Work to complete —
Which lines below include "페이지로"? Copy them all.

---------- Data supplied ----------

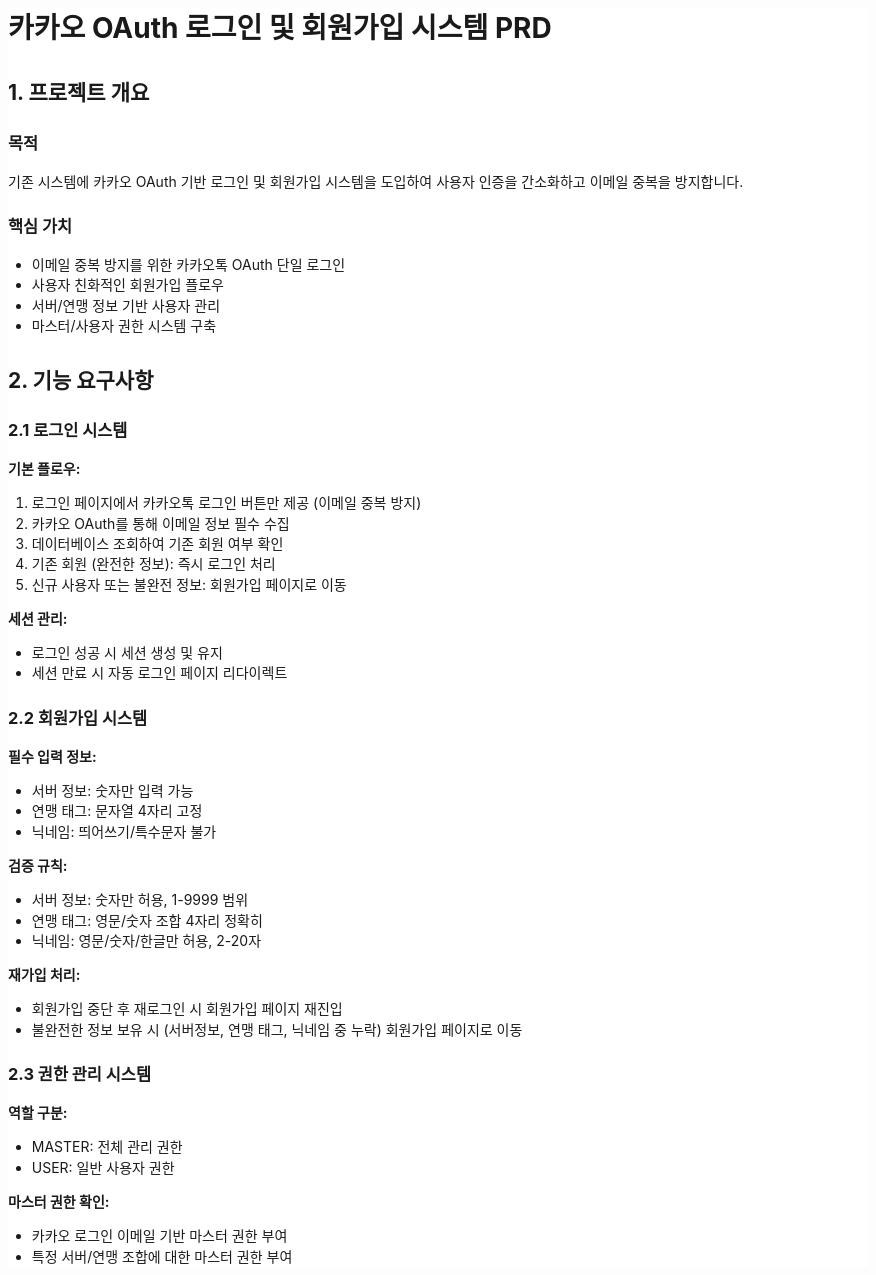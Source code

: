 # 카카오 OAuth 로그인 및 회원가입 시스템 PRD

## 1. 프로젝트 개요

### 목적
기존 시스템에 카카오 OAuth 기반 로그인 및 회원가입 시스템을 도입하여 사용자 인증을 간소화하고 이메일 중복을 방지합니다.

### 핵심 가치
- 이메일 중복 방지를 위한 카카오톡 OAuth 단일 로그인
- 사용자 친화적인 회원가입 플로우
- 서버/연맹 정보 기반 사용자 관리
- 마스터/사용자 권한 시스템 구축

## 2. 기능 요구사항

### 2.1 로그인 시스템
**기본 플로우:**
1. 로그인 페이지에서 카카오톡 로그인 버튼만 제공 (이메일 중복 방지)
2. 카카오 OAuth를 통해 이메일 정보 필수 수집
3. 데이터베이스 조회하여 기존 회원 여부 확인
4. 기존 회원 (완전한 정보): 즉시 로그인 처리
5. 신규 사용자 또는 불완전 정보: 회원가입 페이지로 이동

**세션 관리:**
- 로그인 성공 시 세션 생성 및 유지
- 세션 만료 시 자동 로그인 페이지 리다이렉트

### 2.2 회원가입 시스템
**필수 입력 정보:**
- 서버 정보: 숫자만 입력 가능
- 연맹 태그: 문자열 4자리 고정
- 닉네임: 띄어쓰기/특수문자 불가

**검증 규칙:**
- 서버 정보: 숫자만 허용, 1-9999 범위
- 연맹 태그: 영문/숫자 조합 4자리 정확히
- 닉네임: 영문/숫자/한글만 허용, 2-20자

**재가입 처리:**
- 회원가입 중단 후 재로그인 시 회원가입 페이지 재진입
- 불완전한 정보 보유 시 (서버정보, 연맹 태그, 닉네임 중 누락) 회원가입 페이지로 이동

### 2.3 권한 관리 시스템
**역할 구분:**
- MASTER: 전체 관리 권한
- USER: 일반 사용자 권한

**마스터 권한 확인:**
- 카카오 로그인 이메일 기반 마스터 권한 부여
- 특정 서버/연맹 조합에 대한 마스터 권한 부여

----------

Reply —
5. 신규 사용자 또는 불완전 정보: 회원가입 페이지로 이동
- 불완전한 정보 보유 시 (서버정보, 연맹 태그, 닉네임 중 누락) 회원가입 페이지로 이동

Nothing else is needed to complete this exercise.